Surjection from Natural Numbers iff Right Inverse
Theorem
Let $S$ be a set.
Let $f: \N \to S$ be a mapping, where $\N$ denotes the set of natural numbers.
Then $f$ is a surjection if and only if $f$ admits a right inverse.
Proof
Necessary Condition
Suppose that $g: S \to \N$ is a right inverse of $f$.
That is, let $f \circ g = I_S$, the identity mapping on $S$.
We have that $I_S$ is a surjection.
By Surjection if Composite is Surjection, it follows that $f$ is a surjection.
$\Box$
Sufficient Condition
Now, suppose that $f: \N \to S$ is a surjection.
By the definition of a surjection, it follows that:
- $\forall x \in S: \map {f^{-1} } x$ is non-empty
where $\map {f^{-1} } x$ denotes the preimage of $x$ under $f$.
From the Well-Ordering Principle, $\N$ is well-ordered.

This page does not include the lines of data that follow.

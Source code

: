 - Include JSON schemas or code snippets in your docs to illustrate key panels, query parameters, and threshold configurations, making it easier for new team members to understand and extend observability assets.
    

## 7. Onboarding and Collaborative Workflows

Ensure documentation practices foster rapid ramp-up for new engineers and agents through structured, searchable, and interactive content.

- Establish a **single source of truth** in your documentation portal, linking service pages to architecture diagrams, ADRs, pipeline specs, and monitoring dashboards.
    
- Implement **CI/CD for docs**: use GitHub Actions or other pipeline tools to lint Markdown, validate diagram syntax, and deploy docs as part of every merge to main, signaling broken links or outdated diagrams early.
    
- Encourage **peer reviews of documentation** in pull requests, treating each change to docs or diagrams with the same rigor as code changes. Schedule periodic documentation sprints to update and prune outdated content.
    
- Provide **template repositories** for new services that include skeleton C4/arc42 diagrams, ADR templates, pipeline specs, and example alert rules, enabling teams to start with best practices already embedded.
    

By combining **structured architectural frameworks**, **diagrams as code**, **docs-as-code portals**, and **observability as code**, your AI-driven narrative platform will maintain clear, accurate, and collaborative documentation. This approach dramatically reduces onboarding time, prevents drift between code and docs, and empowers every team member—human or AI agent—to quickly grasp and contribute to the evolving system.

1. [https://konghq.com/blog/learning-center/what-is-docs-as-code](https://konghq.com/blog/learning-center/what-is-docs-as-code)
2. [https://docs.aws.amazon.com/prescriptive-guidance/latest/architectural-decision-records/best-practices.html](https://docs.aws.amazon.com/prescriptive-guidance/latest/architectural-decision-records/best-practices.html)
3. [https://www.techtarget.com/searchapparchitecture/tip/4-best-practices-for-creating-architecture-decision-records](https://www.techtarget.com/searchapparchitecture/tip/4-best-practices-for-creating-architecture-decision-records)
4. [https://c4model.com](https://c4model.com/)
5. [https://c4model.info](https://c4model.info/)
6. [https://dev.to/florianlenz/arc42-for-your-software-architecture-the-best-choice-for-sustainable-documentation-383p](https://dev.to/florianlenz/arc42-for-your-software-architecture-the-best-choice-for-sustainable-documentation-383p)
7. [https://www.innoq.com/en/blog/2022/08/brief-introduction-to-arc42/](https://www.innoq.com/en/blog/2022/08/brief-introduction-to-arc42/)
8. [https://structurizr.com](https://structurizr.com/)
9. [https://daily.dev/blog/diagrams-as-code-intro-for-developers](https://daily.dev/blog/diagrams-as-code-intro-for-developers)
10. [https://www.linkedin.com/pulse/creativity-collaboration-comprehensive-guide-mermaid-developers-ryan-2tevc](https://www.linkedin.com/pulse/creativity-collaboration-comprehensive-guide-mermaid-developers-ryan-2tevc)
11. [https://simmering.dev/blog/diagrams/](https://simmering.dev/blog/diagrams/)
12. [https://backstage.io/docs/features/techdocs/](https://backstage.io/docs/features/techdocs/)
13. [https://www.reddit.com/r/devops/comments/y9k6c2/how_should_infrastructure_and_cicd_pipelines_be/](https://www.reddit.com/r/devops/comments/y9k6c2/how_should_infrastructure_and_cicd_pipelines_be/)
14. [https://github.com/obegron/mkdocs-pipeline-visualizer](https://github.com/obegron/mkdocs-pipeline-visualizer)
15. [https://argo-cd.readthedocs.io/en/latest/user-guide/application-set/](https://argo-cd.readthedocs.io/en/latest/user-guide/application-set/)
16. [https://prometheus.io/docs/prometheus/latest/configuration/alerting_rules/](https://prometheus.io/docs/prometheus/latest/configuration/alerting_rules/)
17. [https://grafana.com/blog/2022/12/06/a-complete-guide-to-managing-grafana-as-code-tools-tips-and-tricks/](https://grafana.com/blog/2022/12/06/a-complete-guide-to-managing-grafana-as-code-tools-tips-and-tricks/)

Hence, we can define the mapping $g: S \to \N$ as:
- $\forall x \in S: \map g x = \map \min {\map {f^{-1} } x}$
By the definition of a smallest element, it follows that:
- $\forall x \in S: \map g x \in \map {f^{-1} } x$
That is:
- $\forall x \in S: \map f {\map g x} = \map {\paren {f \circ g} } x = x$
In other words, $g$ is a right inverse of $f$.
$\blacksquare$
Also see
- Surjection iff Right Inverse, which depends on the axiom of choice.